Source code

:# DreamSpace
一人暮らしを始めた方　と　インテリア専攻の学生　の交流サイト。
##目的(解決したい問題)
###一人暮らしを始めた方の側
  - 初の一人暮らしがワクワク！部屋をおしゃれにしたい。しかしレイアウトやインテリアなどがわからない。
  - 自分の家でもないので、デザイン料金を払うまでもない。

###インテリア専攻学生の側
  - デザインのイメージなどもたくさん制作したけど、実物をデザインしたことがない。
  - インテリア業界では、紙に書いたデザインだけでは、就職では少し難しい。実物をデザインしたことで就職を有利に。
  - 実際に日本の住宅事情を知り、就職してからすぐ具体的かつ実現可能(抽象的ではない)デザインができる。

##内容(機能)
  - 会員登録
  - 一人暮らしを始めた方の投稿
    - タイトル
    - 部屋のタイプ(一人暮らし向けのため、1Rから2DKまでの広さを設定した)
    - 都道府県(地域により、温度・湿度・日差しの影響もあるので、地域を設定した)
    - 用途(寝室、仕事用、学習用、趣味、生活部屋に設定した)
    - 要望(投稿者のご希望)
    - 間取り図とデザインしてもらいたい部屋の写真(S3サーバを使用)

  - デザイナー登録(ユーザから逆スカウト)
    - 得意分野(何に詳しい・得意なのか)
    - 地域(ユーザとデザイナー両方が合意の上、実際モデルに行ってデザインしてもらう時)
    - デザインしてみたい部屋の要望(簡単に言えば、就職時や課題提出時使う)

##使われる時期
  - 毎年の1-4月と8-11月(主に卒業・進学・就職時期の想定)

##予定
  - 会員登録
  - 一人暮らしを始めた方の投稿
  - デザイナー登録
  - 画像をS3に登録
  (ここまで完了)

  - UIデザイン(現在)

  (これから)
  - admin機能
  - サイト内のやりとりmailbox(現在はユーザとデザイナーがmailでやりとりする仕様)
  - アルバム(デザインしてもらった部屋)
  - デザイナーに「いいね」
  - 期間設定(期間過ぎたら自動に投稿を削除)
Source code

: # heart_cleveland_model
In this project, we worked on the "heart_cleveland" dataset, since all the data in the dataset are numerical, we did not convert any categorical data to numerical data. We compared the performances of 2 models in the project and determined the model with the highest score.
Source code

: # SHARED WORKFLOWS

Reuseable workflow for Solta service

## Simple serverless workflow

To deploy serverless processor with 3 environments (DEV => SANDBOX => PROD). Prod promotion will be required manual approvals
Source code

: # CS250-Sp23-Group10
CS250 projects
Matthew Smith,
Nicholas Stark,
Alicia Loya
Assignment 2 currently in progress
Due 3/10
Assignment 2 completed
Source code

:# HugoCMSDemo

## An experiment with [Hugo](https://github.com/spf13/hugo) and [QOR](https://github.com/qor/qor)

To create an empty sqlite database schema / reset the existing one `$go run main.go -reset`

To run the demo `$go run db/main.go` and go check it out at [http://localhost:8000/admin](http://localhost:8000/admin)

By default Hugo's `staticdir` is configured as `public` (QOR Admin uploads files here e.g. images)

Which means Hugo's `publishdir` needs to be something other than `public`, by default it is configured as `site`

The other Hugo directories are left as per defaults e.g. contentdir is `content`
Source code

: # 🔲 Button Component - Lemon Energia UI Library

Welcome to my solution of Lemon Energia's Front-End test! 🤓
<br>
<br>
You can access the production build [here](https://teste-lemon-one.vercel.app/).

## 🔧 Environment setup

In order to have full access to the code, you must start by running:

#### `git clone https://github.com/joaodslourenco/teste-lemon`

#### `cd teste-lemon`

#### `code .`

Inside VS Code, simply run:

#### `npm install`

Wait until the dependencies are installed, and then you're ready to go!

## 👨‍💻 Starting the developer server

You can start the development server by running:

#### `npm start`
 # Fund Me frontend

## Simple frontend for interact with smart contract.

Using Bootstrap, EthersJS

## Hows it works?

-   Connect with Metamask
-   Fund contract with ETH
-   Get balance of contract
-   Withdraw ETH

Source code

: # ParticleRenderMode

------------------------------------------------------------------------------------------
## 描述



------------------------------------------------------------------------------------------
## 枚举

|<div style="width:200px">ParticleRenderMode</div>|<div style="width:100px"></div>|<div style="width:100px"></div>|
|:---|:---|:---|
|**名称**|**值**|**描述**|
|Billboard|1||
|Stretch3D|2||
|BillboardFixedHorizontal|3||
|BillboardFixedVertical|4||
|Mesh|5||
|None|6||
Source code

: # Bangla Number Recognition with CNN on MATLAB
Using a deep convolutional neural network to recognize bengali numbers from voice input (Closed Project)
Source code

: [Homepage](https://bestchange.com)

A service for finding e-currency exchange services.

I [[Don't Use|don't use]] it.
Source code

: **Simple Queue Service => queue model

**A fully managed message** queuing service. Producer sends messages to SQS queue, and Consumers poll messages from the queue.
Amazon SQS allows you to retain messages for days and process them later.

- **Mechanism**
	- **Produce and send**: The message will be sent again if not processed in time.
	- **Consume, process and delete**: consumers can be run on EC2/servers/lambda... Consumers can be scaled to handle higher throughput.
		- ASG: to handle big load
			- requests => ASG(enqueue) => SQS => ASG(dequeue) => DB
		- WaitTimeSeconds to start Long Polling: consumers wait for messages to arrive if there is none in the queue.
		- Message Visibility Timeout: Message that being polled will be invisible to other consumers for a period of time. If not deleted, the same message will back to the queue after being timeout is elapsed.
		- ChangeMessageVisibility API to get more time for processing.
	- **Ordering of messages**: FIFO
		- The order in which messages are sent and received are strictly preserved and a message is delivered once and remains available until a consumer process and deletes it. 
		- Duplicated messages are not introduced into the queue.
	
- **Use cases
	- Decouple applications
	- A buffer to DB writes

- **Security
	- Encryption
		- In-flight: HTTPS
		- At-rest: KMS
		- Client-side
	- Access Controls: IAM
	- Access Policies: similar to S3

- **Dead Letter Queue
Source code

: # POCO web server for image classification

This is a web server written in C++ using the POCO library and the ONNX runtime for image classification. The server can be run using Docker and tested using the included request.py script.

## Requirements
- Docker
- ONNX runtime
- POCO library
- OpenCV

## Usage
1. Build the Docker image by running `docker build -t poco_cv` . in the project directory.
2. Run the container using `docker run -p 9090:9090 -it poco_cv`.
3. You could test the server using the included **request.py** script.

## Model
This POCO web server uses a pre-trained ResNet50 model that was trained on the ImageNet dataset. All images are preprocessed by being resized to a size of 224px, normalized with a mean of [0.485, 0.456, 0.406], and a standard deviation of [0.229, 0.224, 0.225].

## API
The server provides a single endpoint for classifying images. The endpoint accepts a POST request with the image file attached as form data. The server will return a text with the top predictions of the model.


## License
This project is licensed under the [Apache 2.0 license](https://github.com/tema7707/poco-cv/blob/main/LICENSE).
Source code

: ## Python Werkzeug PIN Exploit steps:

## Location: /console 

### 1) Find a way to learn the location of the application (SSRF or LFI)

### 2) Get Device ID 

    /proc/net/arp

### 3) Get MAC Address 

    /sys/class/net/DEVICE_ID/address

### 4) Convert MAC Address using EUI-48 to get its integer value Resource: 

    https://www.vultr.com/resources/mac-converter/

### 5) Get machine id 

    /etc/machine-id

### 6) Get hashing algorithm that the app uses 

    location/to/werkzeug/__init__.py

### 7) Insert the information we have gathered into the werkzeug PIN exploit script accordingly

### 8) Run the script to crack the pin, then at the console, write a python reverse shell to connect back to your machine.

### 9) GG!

◆ Exercise
Retype exactly the span of lines from the one with "Using Bootstrap, EthersJS" through the one with "from the queue."; include both ends and omit the rest of the material.

◆ Answer to this problem
Using Bootstrap, EthersJS

## Hows it works?

-   Connect with Metamask
-   Fund contract with ETH
-   Get balance of contract
-   Withdraw ETH

Source code

: # ParticleRenderMode

------------------------------------------------------------------------------------------
## 描述



------------------------------------------------------------------------------------------
## 枚举

|<div style="width:200px">ParticleRenderMode</div>|<div style="width:100px"></div>|<div style="width:100px"></div>|
|:---|:---|:---|
|**名称**|**值**|**描述**|
|Billboard|1||
|Stretch3D|2||
|BillboardFixedHorizontal|3||
|BillboardFixedVertical|4||
|Mesh|5||
|None|6||
Source code

: # Bangla Number Recognition with CNN on MATLAB
Using a deep convolutional neural network to recognize bengali numbers from voice input (Closed Project)
Source code

: [Homepage](https://bestchange.com)

A service for finding e-currency exchange services.

I [[Don't Use|don't use]] it.
Source code

: **Simple Queue Service => queue model

**A fully managed message** queuing service. Producer sends messages to SQS queue, and Consumers poll messages from the queue.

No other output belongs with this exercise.